In Deutschland leben mehrere Millionen Angehörige anderer Religionen. Wie erleben sie Weihnachten? Gibt es Einladungen hin und her zu den religiösen Festen unter den Menschen der verschiedenen Religionen. Zu Weihnachten oder zum Ende des Ramadan oder dem jüdischen Chanukka? In den Kulturwissenschaften spricht man aktuell vom sogenannten Neuheidentum. Die germanische Göttergestalt Odin ist in der Jugendkultur populär. Überhaupt die Wikingerzeit mit der sich Vorstellungen von Freiheit und Zwanglosigkeit verbinden. Odin ist seit dem 19. Jahrhundert und besonders im Nationlsozialismus und der völkischen Bewegung heute eine Projektionsfläche auch für spirituelle Vorstellungen. Er wird als Stammvater der nordischen Herrscher, aber auch als Heiland gesehen, der Menschen und Pferde heilen kann. Es stellt sich die Frage: Findet bei uns gerade eine Rückkehr zu naturreligiösen Vorstellungen statt? Gott wird nicht in den Kirchen, sondern in der als spirituell erlebten Natur gesucht und gefunden?
Bei meinem letzten Besuch in Äthiopien wurde ich ganz offiziell von der Kirchenleitung der großen lutherischen Kirche dort gefragt, ob ich zur Verfügung stünde als Vermittler für die afrikanischen Missionare, die im Herzland Luthers den evangelischen Glauben zurückbringen wollen. Hier habe sich nach ihrem Eindruck inzwischen wieder das Heidentum verbreitet.
Und in der Tat: der christliche Glaube ist eine Herausforderung. Für das Denken und Fühlen. Das betrifft schon gleich die Weihnachtsgeschichte. Das für mich immer wieder Überraschende in der biblischen Weihnachtsgeschichte ist, dass Gott selbst Mensch wird. Nichts weniger als ein revolutionärer Gedanke, der sogar von vielen Theologen kaum auszuhalten war. Deshalb gab es in der Geschichte der Kirche eine Bewegung, die die Lehre verbreitete, dass Gott nur scheinbar Mensch geworden ist, also nur in die Rolle eines Menschen geschlüpft ist, aber immer Gott geblieben ist. Ein theologischer Gedanke, der das Revolutionäre nicht ertragen konnte. Dass Gott Mensch wird ist ein Alleinstellungsmerkmal des christlichen Glaubens.

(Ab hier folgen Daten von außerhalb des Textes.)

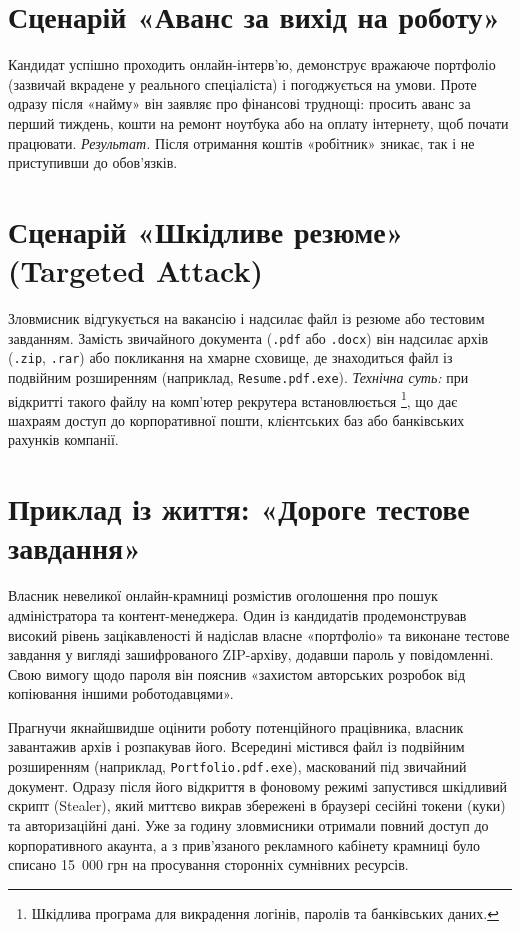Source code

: \section{Сценарій «Аванс за вихід на роботу»}

Кандидат успішно проходить онлайн-інтерв'ю, демонструє вражаюче портфоліо (зазвичай вкрадене у реального спеціаліста) і погоджується на умови. Проте одразу після «найму» він заявляє про фінансові труднощі: просить аванс за перший тиждень, кошти на ремонт ноутбука або на оплату інтернету, щоб почати працювати.
\textit{Результат.} Після отримання коштів «робітник» зникає, так і не приступивши до обов'язків.

\vspace{0.3cm}
\section{Сценарій «Шкідливе резюме» (Targeted Attack)}

Зловмисник відгукується на вакансію і надсилає файл із резюме або тестовим завданням. Замість звичайного документа (\texttt{.pdf} або \texttt{.docx}) він надсилає архів (\texttt{.zip}, \texttt{.rar}) або покликання на хмарне сховище, де знаходиться файл із подвійним розширенням (наприклад, \texttt{Resume.pdf.exe}). 
\textit{Технічна суть:} при відкритті такого файлу на комп'ютер рекрутера встановлюється \footnote{Шкідлива програма для викрадення логінів, паролів та банківських даних.}, що дає шахраям доступ до корпоративної пошти, клієнтських баз або банківських рахунків компанії.


\section{Приклад із життя: «Дороге тестове завдання»}

Власник невеликої онлайн-крамниці розмістив оголошення про пошук адміністратора та контент-менеджера. Один із кандидатів продемонстрував високий рівень зацікавленості й надіслав власне «портфоліо» та виконане тестове завдання у вигляді зашифрованого ZIP-архіву, додавши пароль у повідомленні. Свою вимогу щодо пароля він пояснив «захистом авторських розробок від копіювання іншими роботодавцями». 

Прагнучи якнайшвидше оцінити роботу потенційного працівника, власник завантажив архів і розпакував його. Всередині містився файл із подвійним розширенням (наприклад, \texttt{Portfolio.pdf.exe}), маскований під звичайний документ. Одразу після його відкриття в фоновому режимі запустився шкідливий скрипт (Stealer), який миттєво викрав збережені в браузері сесійні токени (куки) та авторизаційні дані. Уже за годину зловмисники отримали повний доступ до корпоративного акаунта, а з прив’язаного рекламного кабінету крамниці було списано 15~000 грн на просування сторонніх сумнівних ресурсів.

Jesus wird in einer einfachen Handwerkerfamilie geboren. Nicht als Königssohn mit einem goldenen Löffel im Mund. Kein arabischer Prinz, dessen Leben darin besteht, den geerbten Reichtum zu genießen und auszugeben. Seit dreißig Jahren bin ich regelmäßig in Äthiopien. Heute noch kann man sich hier gut vorstellen, wie das Leben zu der Zeit Jesu wohl war. In Äthiopien leben heute noch die meisten Menschen auf dem Land. Wie bei uns bis zur Mitte des 19. Jahrhunderts. Es ist eine patriarchale, männerdominante Gesellschaft. Kinderrechte? Unbekannt. Frauenrechte? Weitgehend unbekannt. Nur bis zum Ende der Stillzeit verzichtet der Vater auf den Zugriff auf sein Kind. Danach gibt er dem Kind einen Namen und reklamiert damit: Du gehörst jetzt mir. Meine Schafe und Ziegen, meine Kühe, meine Frau oder auch meine Frauen und meine Kinder. Sehr früh werden Kinder als Arbeitskräfte gebraucht. Vor allem als Schaf- und Kuhhirten. Die Hirten auf dem Felde, von denen die Weihnachtsgeschichte erzählt, muss man sich als Kinder vorstellen. Ihnen wird übrigens als ersten die Botschaft von der Geburt Jesu durch die Engel mitgeteilt. Sie, die Kinder haben sofort begriffen, worum es hier ging.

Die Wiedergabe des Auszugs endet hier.